Y como era de esperar aunque no se sostenga con ningún argumento, en cuanto marcó Rashani, de ultratumba brotaron algunas voces añorando que el pasado, por muy malo que fuera, era mejor que el presente, y que el Real Zaragoza había perdido el perfume ofensivo de Víctor Fernández, esa esencia de imitación que había llevado al Real Zaragoza al más absoluto de los caos. No hubo disparos a puerta, no hubo saques de esquina y Dituro ni se manchó los guantes. Se jugó a no perder, lo que es la antesala de la derrota… Ramírez ha tomado tierra sin tren de aterrizaje y en un aeropuerto minado. Una sola puesta en escena ha sido suficiente para que la platea rebose sentencias. El nuevo técnico realizó una lectura más que correcta de lo que tiene en sus manos, que es justo la herencia de su antecesor y del director deportivo, y presentó una estrategia en función también del rival, muy superior en el manejo de la pelota y con jugadores de más alcurnia. La respuesta del equipo alcanzó cotas altas en contención y coordinación, y futbolistas como Aguado, Bare, Clemente y Tasende mejoraron por mucho sus versiones. Se renunció al careo con el conjunto de Eder Sarabia, lo que tenía un precio: ayer, pisar el área ilicitana era algo secundario.

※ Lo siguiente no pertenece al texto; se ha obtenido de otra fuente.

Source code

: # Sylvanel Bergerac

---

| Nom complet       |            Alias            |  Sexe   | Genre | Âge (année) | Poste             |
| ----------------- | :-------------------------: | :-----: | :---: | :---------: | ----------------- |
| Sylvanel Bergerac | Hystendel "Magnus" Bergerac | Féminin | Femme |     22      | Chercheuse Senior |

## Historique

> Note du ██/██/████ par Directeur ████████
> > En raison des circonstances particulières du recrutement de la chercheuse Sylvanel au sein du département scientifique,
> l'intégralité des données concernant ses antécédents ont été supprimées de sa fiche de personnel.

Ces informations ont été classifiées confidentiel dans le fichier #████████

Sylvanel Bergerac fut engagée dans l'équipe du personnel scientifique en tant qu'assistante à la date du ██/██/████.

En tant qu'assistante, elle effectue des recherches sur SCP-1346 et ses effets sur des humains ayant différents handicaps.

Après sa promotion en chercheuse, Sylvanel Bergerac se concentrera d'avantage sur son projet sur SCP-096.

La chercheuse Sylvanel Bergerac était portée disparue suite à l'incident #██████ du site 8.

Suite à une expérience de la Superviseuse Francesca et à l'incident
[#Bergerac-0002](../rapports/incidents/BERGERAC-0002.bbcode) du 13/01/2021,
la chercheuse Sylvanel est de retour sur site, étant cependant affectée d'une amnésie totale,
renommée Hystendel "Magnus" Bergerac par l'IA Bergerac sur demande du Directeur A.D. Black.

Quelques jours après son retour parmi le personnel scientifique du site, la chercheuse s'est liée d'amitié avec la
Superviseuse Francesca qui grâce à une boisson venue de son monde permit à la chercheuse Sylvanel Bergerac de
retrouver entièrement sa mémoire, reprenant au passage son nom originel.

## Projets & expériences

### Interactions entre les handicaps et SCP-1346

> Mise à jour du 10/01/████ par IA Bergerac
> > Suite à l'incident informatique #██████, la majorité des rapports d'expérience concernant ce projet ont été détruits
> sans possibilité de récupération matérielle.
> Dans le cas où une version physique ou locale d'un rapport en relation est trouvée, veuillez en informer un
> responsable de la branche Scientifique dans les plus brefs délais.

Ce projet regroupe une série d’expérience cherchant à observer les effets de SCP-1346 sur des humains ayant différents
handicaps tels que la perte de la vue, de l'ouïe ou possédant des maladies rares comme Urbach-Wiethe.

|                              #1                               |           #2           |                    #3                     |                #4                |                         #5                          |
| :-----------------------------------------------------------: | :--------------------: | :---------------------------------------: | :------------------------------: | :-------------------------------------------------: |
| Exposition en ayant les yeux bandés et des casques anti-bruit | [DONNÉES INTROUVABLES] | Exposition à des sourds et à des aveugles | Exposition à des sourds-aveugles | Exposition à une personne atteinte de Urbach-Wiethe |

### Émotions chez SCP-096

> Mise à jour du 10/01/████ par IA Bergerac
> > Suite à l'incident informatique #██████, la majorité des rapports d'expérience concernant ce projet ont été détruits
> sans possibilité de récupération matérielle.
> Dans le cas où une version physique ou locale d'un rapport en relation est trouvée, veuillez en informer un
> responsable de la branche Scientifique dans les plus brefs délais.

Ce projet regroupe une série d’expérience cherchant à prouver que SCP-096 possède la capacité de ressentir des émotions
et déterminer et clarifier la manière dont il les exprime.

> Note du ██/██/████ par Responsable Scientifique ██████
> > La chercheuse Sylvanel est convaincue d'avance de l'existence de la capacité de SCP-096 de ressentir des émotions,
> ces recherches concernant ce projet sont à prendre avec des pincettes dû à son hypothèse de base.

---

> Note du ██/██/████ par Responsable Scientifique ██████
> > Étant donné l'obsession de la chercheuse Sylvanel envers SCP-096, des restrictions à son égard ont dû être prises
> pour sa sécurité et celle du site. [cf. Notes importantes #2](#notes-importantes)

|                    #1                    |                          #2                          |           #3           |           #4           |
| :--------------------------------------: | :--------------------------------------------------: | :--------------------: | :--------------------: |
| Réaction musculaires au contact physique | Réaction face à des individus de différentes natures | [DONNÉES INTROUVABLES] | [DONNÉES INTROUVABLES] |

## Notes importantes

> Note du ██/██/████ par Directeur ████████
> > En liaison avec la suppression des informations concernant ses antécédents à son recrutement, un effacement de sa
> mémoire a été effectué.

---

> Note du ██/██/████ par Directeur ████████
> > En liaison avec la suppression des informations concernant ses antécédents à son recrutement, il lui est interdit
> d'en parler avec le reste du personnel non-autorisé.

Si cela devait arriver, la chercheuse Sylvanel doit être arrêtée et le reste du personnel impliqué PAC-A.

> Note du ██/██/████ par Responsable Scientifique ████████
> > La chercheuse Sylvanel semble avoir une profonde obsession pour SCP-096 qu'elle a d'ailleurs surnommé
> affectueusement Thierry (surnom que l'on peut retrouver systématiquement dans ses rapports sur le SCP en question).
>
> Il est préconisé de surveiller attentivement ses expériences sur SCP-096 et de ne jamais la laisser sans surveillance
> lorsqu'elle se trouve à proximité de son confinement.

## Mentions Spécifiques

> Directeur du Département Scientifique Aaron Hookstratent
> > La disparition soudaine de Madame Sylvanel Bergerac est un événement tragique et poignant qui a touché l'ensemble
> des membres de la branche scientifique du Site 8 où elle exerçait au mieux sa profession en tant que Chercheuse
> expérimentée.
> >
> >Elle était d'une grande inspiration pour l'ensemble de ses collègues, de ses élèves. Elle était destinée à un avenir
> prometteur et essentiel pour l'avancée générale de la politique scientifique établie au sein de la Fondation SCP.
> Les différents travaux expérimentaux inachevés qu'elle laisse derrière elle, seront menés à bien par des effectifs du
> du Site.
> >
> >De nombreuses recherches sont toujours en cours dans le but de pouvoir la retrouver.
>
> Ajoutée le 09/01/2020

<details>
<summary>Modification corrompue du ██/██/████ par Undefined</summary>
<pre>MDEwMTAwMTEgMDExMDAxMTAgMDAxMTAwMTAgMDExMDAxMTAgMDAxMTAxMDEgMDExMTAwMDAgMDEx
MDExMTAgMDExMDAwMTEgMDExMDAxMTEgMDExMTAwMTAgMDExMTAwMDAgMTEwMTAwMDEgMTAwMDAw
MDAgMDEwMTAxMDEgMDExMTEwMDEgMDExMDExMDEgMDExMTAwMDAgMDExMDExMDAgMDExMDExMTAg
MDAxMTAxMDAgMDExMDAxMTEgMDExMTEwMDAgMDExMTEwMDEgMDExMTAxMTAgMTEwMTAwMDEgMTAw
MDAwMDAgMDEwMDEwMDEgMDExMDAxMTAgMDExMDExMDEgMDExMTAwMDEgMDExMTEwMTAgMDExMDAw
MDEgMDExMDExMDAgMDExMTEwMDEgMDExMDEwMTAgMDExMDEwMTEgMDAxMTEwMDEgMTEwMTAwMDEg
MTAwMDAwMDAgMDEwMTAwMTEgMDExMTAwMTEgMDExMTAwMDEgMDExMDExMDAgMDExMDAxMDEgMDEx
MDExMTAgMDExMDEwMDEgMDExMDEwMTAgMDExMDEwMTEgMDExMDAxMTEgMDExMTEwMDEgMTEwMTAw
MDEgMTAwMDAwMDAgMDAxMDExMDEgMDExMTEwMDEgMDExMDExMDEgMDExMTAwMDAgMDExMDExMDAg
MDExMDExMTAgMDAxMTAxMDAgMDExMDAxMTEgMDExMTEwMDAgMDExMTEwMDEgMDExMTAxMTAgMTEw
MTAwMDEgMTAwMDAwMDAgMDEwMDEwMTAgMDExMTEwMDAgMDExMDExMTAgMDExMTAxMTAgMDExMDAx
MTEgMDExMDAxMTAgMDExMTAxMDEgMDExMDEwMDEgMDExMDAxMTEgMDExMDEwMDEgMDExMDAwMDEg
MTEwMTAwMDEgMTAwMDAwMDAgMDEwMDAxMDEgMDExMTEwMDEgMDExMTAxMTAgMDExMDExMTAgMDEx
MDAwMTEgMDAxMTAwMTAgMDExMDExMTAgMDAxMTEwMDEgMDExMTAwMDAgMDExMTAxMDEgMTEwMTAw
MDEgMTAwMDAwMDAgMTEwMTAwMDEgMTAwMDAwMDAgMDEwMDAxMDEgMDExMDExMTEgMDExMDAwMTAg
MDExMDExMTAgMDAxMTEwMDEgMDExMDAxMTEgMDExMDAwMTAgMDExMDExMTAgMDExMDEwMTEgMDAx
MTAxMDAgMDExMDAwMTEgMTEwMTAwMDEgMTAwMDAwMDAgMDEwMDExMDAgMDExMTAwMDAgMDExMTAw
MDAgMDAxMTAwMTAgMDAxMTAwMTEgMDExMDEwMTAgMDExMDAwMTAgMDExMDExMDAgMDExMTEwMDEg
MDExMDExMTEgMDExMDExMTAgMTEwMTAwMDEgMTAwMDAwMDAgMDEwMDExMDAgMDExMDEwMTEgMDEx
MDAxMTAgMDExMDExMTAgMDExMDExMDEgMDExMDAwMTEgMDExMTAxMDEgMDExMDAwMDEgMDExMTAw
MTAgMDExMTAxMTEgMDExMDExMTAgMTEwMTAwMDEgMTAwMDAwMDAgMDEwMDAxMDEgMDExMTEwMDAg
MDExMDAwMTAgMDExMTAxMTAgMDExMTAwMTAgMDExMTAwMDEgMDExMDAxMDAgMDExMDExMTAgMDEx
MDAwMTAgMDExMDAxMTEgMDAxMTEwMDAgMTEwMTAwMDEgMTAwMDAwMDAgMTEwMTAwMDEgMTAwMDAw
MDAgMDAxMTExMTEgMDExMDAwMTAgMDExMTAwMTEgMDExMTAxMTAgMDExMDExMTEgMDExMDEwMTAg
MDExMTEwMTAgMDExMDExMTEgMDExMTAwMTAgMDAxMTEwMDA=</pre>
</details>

Todo se vino abajo por esa última determinación de Ramírez de aguantar con seis defensas que le enseñaron algo más sobre este Real Zaragoza tan poco fiable siente quien se siente en el banquillo, una candidez extrema que Víctor ya sufrió al sacar en frío a Kosa y poner a Vital de mediocentro en Burgos para que Sancris anotara en el minuto 92 tras un eslalon sin oposición. Ramírez sale hoy en los libros de texto sin imprimir con traje de demonio. Como Pardeza, ha entablado una pelea contra la mitología. En este caso en un escenario mucho más embarazoso: le piden que ascienda con los mismos que antes disparaban mucho a puerta pero eran un coladero. Le esperan al canario vientos huracanados con el Tenerife a la vista, y un frío cierzo aragonés que no deja de soplar en ciertas melancolías malsanas o impacientes.